What you need to do:
No pictures in the copy, please: retype all the records exactly.

# # #

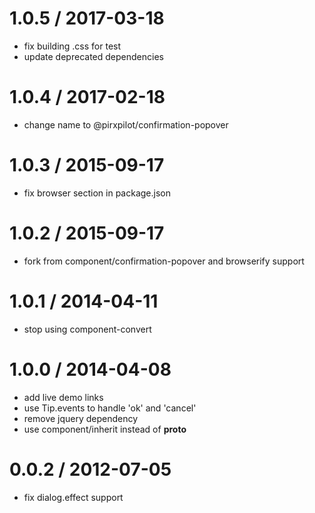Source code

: 
1.0.5 / 2017-03-18
==================

 * fix building .css for test
 * update deprecated dependencies

1.0.4 / 2017-02-18
==================

 * change name to @pirxpilot/confirmation-popover

1.0.3 / 2015-09-17
==================

 * fix browser section in package.json

1.0.2 / 2015-09-17
==================

 * fork from component/confirmation-popover and browserify support

1.0.1 / 2014-04-11
==================

 * stop using component-convert

1.0.0 / 2014-04-08
==================

 * add live demo links
 * use Tip.events to handle 'ok' and 'cancel'
 * remove jquery dependency
 * use component/inherit instead of __proto__

0.0.2 / 2012-07-05 
==================

  * fix dialog.effect support
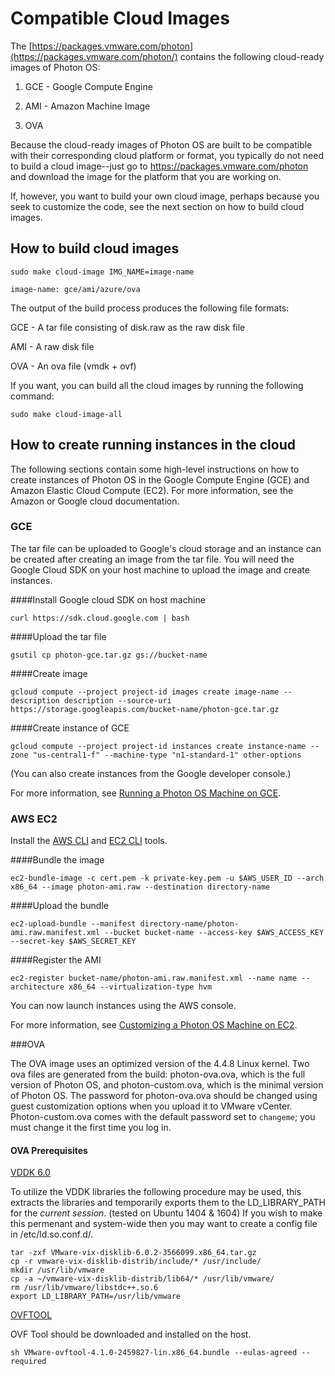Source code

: # Compatible Cloud Images

The [https://packages.vmware.com/photon](https://packages.vmware.com/photon/) contains the following cloud-ready images of Photon OS: 

1. GCE - Google Compute Engine

1. AMI - Amazon Machine Image

1. OVA

Because the cloud-ready images of Photon OS are built to be compatible with their corresponding cloud platform or format, you typically do not need to build a cloud image--just go to https://packages.vmware.com/photon and download the image for the platform that you are working on. 

If, however, you want to build your own cloud image, perhaps because you seek to customize the code, see the next section on how to build cloud images.

## How to build cloud images

	sudo make cloud-image IMG_NAME=image-name

	image-name: gce/ami/azure/ova

The output of the build process produces the following file formats:

GCE - A tar file consisting of disk.raw as the raw disk file 

AMI - A raw disk file

<!-- Azure - A vhd file -->

OVA - An ova file (vmdk + ovf)

If you want, you can build all the cloud images by running the following command: 

	sudo make cloud-image-all 

<!-- ###How to build Photon bosh-stemcell

Please follow the link to [build](https://github.com/cloudfoundry/bosh/blob/develop/bosh-stemcell/README.md) Photon bosh-stemcell
-->

## How to create running instances in the cloud

The following sections contain some high-level instructions on how to create instances of Photon OS in the Google Compute Engine (GCE) and Amazon Elastic Cloud Compute (EC2). For more information, see the Amazon or Google cloud documentation. 

### GCE

The tar file can be uploaded to Google's cloud storage and an instance can be created after creating an image from the tar file. You will need the Google Cloud SDK on your host machine to upload the image and create instances.

####Install Google cloud SDK on host machine

	curl https://sdk.cloud.google.com | bash

####Upload the tar file

	gsutil cp photon-gce.tar.gz gs://bucket-name

####Create image

	gcloud compute --project project-id images create image-name --description description --source-uri https://storage.googleapis.com/bucket-name/photon-gce.tar.gz

####Create instance of GCE

	gcloud compute --project project-id instances create instance-name --zone "us-central1-f" --machine-type "n1-standard-1" other-options

(You can also create instances from the Google developer console.)

For more information, see [Running a Photon OS Machine on GCE](photon-admin-guide.md#running-a-photon-os-machine-on-gce). 

### AWS EC2

Install the [AWS CLI](http://docs.aws.amazon.com/cli/latest/userguide/installing.html#install-bundle-other-os) and [EC2 CLI](http://docs.aws.amazon.com/AWSEC2/latest/CommandLineReference/set-up-ec2-cli-linux.html) tools. 

####Bundle the image

	ec2-bundle-image -c cert.pem -k private-key.pem -u $AWS_USER_ID --arch x86_64 --image photon-ami.raw --destination directory-name

####Upload the bundle

	ec2-upload-bundle --manifest directory-name/photon-ami.raw.manifest.xml --bucket bucket-name --access-key $AWS_ACCESS_KEY --secret-key $AWS_SECRET_KEY

####Register the AMI

	ec2-register bucket-name/photon-ami.raw.manifest.xml --name name --architecture x86_64 --virtualization-type hvm

You can now launch instances using the AWS console.

For more information, see [Customizing a Photon OS Machine on EC2](photon-admin-guide.md#customizing-a-photon-os-machine-on-ec2).


<!--
##AZURE

Install the [Azure CLI] (https://www.npmjs.com/package/azure)

Install [QEMU](https://en.wikibooks.org/wiki/QEMU/Installing_QEMU)

####Create the image
azure vm image create image_name path_to_vhd -l "West US" -o linux

Create running VM instances using Azure management portal
-->

###OVA

The OVA image uses an optimized version of the 4.4.8 Linux kernel. Two ova files are generated from the build: photon-ova.ova, which is the full version of Photon OS, and photon-custom.ova, which is the minimal version of Photon OS. The password for photon-ova.ova should be changed using guest customization options when you upload it to VMware vCenter. Photon-custom.ova comes with the default password set to `changeme`; you must change it the first time you log in.

#### OVA Prerequisites

[VDDK 6.0](https://developercenter.vmware.com/web/sdk/60/vddk)

To utilize the VDDK libraries the following procedure may be used, this extracts the libraries and temporarily exports them to the LD_LIBRARY_PATH for the *current session*.  (tested on Ubuntu 1404 & 1604)  If you wish to make this permenant and system-wide then you may want to create a config file in /etc/ld.so.conf.d/.

    tar -zxf VMware-vix-disklib-6.0.2-3566099.x86_64.tar.gz
    cp -r vmware-vix-disklib-distrib/include/* /usr/include/
    mkdir /usr/lib/vmware
    cp -a ~/vmware-vix-disklib-distrib/lib64/* /usr/lib/vmware/
    rm /usr/lib/vmware/libstdc++.so.6
    export LD_LIBRARY_PATH=/usr/lib/vmware

[OVFTOOL](https://my.vmware.com/group/vmware/details?downloadGroup=OVFTOOL410&productId=491)

OVF Tool should be downloaded and installed on the host.

    sh VMware-ovftool-4.1.0-2459827-lin.x86_64.bundle --eulas-agreed --required

<!-- 
##Photon Bosh

Please refer [bosh docs] (http://bosh.io/docs) to deploy BOSH on Photon 
-->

# # #

Answer box:
Source code

: 
1.0.5 / 2017-03-18
==================

 * fix building .css for test
 * update deprecated dependencies

1.0.4 / 2017-02-18
==================

 * change name to @pirxpilot/confirmation-popover

1.0.3 / 2015-09-17
==================

 * fix browser section in package.json

1.0.2 / 2015-09-17
==================

 * fork from component/confirmation-popover and browserify support

1.0.1 / 2014-04-11
==================

 * stop using component-convert

1.0.0 / 2014-04-08
==================

 * add live demo links
 * use Tip.events to handle 'ok' and 'cancel'
 * remove jquery dependency
 * use component/inherit instead of __proto__

0.0.2 / 2012-07-05 
==================

  * fix dialog.effect support
Source code

: # Compatible Cloud Images

The [https://packages.vmware.com/photon](https://packages.vmware.com/photon/) contains the following cloud-ready images of Photon OS: 

1. GCE - Google Compute Engine

1. AMI - Amazon Machine Image

1. OVA

Because the cloud-ready images of Photon OS are built to be compatible with their corresponding cloud platform or format, you typically do not need to build a cloud image--just go to https://packages.vmware.com/photon and download the image for the platform that you are working on. 

If, however, you want to build your own cloud image, perhaps because you seek to customize the code, see the next section on how to build cloud images.

## How to build cloud images

	sudo make cloud-image IMG_NAME=image-name

	image-name: gce/ami/azure/ova

The output of the build process produces the following file formats:

GCE - A tar file consisting of disk.raw as the raw disk file 

AMI - A raw disk file

<!-- Azure - A vhd file -->

OVA - An ova file (vmdk + ovf)

If you want, you can build all the cloud images by running the following command: 

	sudo make cloud-image-all 

<!-- ###How to build Photon bosh-stemcell

Please follow the link to [build](https://github.com/cloudfoundry/bosh/blob/develop/bosh-stemcell/README.md) Photon bosh-stemcell
-->

## How to create running instances in the cloud

The following sections contain some high-level instructions on how to create instances of Photon OS in the Google Compute Engine (GCE) and Amazon Elastic Cloud Compute (EC2). For more information, see the Amazon or Google cloud documentation. 

### GCE

The tar file can be uploaded to Google's cloud storage and an instance can be created after creating an image from the tar file. You will need the Google Cloud SDK on your host machine to upload the image and create instances.

####Install Google cloud SDK on host machine

	curl https://sdk.cloud.google.com | bash

####Upload the tar file

	gsutil cp photon-gce.tar.gz gs://bucket-name

####Create image

	gcloud compute --project project-id images create image-name --description description --source-uri https://storage.googleapis.com/bucket-name/photon-gce.tar.gz

####Create instance of GCE

	gcloud compute --project project-id instances create instance-name --zone "us-central1-f" --machine-type "n1-standard-1" other-options

(You can also create instances from the Google developer console.)

For more information, see [Running a Photon OS Machine on GCE](photon-admin-guide.md#running-a-photon-os-machine-on-gce). 

### AWS EC2

Install the [AWS CLI](http://docs.aws.amazon.com/cli/latest/userguide/installing.html#install-bundle-other-os) and [EC2 CLI](http://docs.aws.amazon.com/AWSEC2/latest/CommandLineReference/set-up-ec2-cli-linux.html) tools. 

####Bundle the image

	ec2-bundle-image -c cert.pem -k private-key.pem -u $AWS_USER_ID --arch x86_64 --image photon-ami.raw --destination directory-name

####Upload the bundle

	ec2-upload-bundle --manifest directory-name/photon-ami.raw.manifest.xml --bucket bucket-name --access-key $AWS_ACCESS_KEY --secret-key $AWS_SECRET_KEY

####Register the AMI

	ec2-register bucket-name/photon-ami.raw.manifest.xml --name name --architecture x86_64 --virtualization-type hvm

You can now launch instances using the AWS console.

For more information, see [Customizing a Photon OS Machine on EC2](photon-admin-guide.md#customizing-a-photon-os-machine-on-ec2).


<!--
##AZURE

Install the [Azure CLI] (https://www.npmjs.com/package/azure)

Install [QEMU](https://en.wikibooks.org/wiki/QEMU/Installing_QEMU)

####Create the image
azure vm image create image_name path_to_vhd -l "West US" -o linux

Create running VM instances using Azure management portal
-->

###OVA

The OVA image uses an optimized version of the 4.4.8 Linux kernel. Two ova files are generated from the build: photon-ova.ova, which is the full version of Photon OS, and photon-custom.ova, which is the minimal version of Photon OS. The password for photon-ova.ova should be changed using guest customization options when you upload it to VMware vCenter. Photon-custom.ova comes with the default password set to `changeme`; you must change it the first time you log in.

#### OVA Prerequisites

[VDDK 6.0](https://developercenter.vmware.com/web/sdk/60/vddk)

To utilize the VDDK libraries the following procedure may be used, this extracts the libraries and temporarily exports them to the LD_LIBRARY_PATH for the *current session*.  (tested on Ubuntu 1404 & 1604)  If you wish to make this permenant and system-wide then you may want to create a config file in /etc/ld.so.conf.d/.

    tar -zxf VMware-vix-disklib-6.0.2-3566099.x86_64.tar.gz
    cp -r vmware-vix-disklib-distrib/include/* /usr/include/
    mkdir /usr/lib/vmware
    cp -a ~/vmware-vix-disklib-distrib/lib64/* /usr/lib/vmware/
    rm /usr/lib/vmware/libstdc++.so.6
    export LD_LIBRARY_PATH=/usr/lib/vmware

[OVFTOOL](https://my.vmware.com/group/vmware/details?downloadGroup=OVFTOOL410&productId=491)

OVF Tool should be downloaded and installed on the host.

    sh VMware-ovftool-4.1.0-2459827-lin.x86_64.bundle --eulas-agreed --required

<!-- 
##Photon Bosh

Please refer [bosh docs] (http://bosh.io/docs) to deploy BOSH on Photon 
-->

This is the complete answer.